The “phantom reference”: How a made-up article got almost 400 citations (2017)
From Rota's Ten Lessons I wish I had been Taught:
"8. Give lavish acknowledgments
I have always felt miffed after reading a paper in which I felt I was not being given proper credit, and it is safe to conjecture that the same happens to everyone else. One day, I tried an experiment. After writing a rather long paper, I began to draft a thorough bibliography. On the spur of the moment, I decided to cite a few papers which had nothing whatsoever to do with the content of my paper, to see what might happen.
Somewhat to my surprise, I received letters from two of the authors whose papers I believed were irrelevant to my article. Both letters were written in an emotionally charged tone. Each of the authors warmly congratulated me for being the first to acknowledge their contribution to the field."
http://alumni.media.mit.edu/~cahn/life/gian-carlo-rota-10-le...
> It was a “phantom reference” that had been created merely to illustrate Elsevier’s desired reference format.
I think that explains a lot. Some authors cut and paste the reference into their document to have an example, and then forget to remove it before they submit the paper. Then the reviewers don't notice or do not remark it in their review report, and it get published.
I did a very similar error myself when I was including the price of a book I cited as part of its title, and this passed through review without notice. This paper was part of my doctoral dissertation, and while none of the opponents made a remark, the institute leader that otherwise was in a completely different field and probably read only the citations did notice. During the "questions from the audience" session, he asked why I did that, which caused a bit of amusement.
Ok, so I write "The art of writing a scientific article." and change my name to Van der Geer. Publishing it eight years ago may take some faking but 400 citations out of the box.
Now: _that's_ karma whoring ...
I once proposed a conference paper and had to withdraw it. Nonetheless, a citation shows up in Google Scholar, and researchgate keeps asking me to confirm authorship. I can't figure out how to get them to stop.

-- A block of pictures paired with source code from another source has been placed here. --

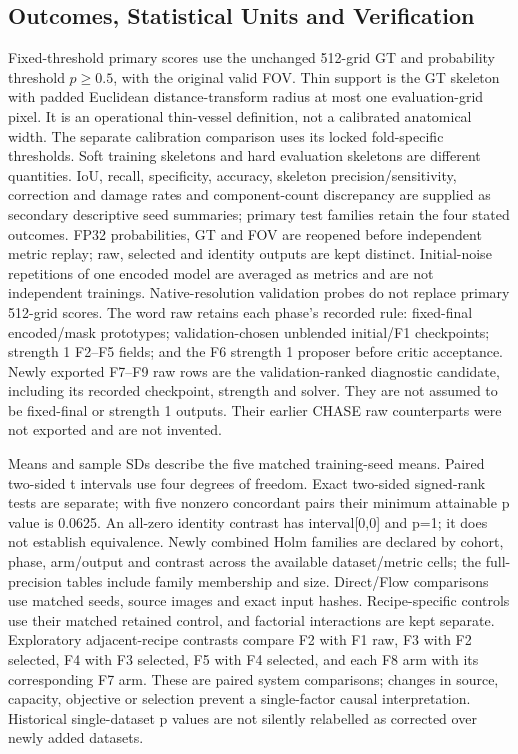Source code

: \documentclass[jimaging,article,submit,pdftex,moreauthors]{Definitions/mdpi}
\begin{document}
\subsection{Outcomes, Statistical Units and Verification}
Fixed-threshold primary scores use the unchanged 512-grid GT and probability threshold
$p\geq 0.5$, with the original valid FOV. Thin support is the GT skeleton with
padded Euclidean distance-transform radius at most one evaluation-grid pixel.
It is an operational thin-vessel definition, not a calibrated anatomical width.
The separate calibration comparison uses its locked fold-specific thresholds.
Soft training skeletons and hard evaluation skeletons are different quantities.
IoU, recall, specificity, accuracy, skeleton precision/sensitivity, correction
and damage rates and component-count discrepancy are supplied as secondary
descriptive seed summaries; primary test families retain the four stated outcomes.
FP32 probabilities, GT and FOV are reopened before independent metric replay;
raw, selected and identity outputs are kept distinct. Initial-noise repetitions
of one encoded model are averaged as metrics and are not independent trainings.
Native-resolution validation probes do not replace primary 512-grid scores.
The word raw retains each phase's recorded rule: fixed-final encoded/mask
prototypes; validation-chosen unblended initial/F1 checkpoints; strength 1
F2--F5 fields; and the F6 strength 1 proposer before critic acceptance. Newly
exported F7--F9 raw rows are the validation-ranked diagnostic candidate,
including its recorded checkpoint, strength and solver. They are not assumed
to be fixed-final or strength 1 outputs. Their earlier CHASE raw counterparts
were not exported and are not invented.

Means and sample SDs describe the five matched training-seed means. Paired
two-sided t intervals use four degrees of freedom. Exact two-sided signed-rank
tests are separate; with five nonzero concordant pairs their minimum attainable
p value is 0.0625. An all-zero identity contrast has interval[0,0] and p=1;
it does not establish equivalence. Newly combined Holm families are declared by
cohort, phase, arm/output and contrast across the available dataset/metric cells;
the full-precision tables include family membership and size. Direct/Flow
comparisons use matched seeds, source images and exact input hashes.
Recipe-specific controls use their matched retained control, and factorial
interactions are kept separate. Exploratory adjacent-recipe contrasts compare
F2 with F1 raw, F3 with F2 selected, F4 with F3 selected, F5 with F4 selected,
and each F8 arm with its corresponding F7 arm. These are paired system
comparisons; changes in source, capacity, objective or selection prevent a
single-factor causal interpretation. Historical single-dataset p values are not
silently relabelled as corrected over newly added datasets.
\end{document}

Edit: I just checked, and my nonexistant paper now has two citations, according to Google Scholar!
Title is a bit clickbaity... From the article:
> “most citations to the phantom reference occurred in fairly low-quality conference papers,” and were written by authors with poor English.
Something similar happens quite a bit with news reporting. Someone references a non existent story online, then a whole bunch of journalists and media outlets assume it's real based on the 'source' link/text.
Saw it with a story about a game Niantic Labs was supposedly working on, all based on a non existent IGN story that linked to an error page.
But it's depressing to see something like this happen with journals and what not. Would have thought these academics would be a bit better at checking their sources than this.
There was a fascinating Defcon 26 talk on "predatory publishing" which may explain how this kind of thing happens:
https://www.youtube.com/watch?v=ras_VYgA77Q
https://en.wikipedia.org/wiki/Predatory_open-access_publishi...
Was taking forever to load for me. In case others are having trouble, here's a cached version: https://webcache.googleusercontent.com/search?q=cache:fZ-W5g...
Journals don't use tools that check citation validity?
Fake publications get cited in fake journals. Nothing to see here. Stop the needless science bashing. Every scientist here knows how much fake journal spam we get in our emails every day. It is an industry. That industry is not science. It is spam. And frankly, people read this kinf od headline, think science is fake, corrupt, and stupid and get in their SUVs and let the world turn into an oven. OK I am ranting.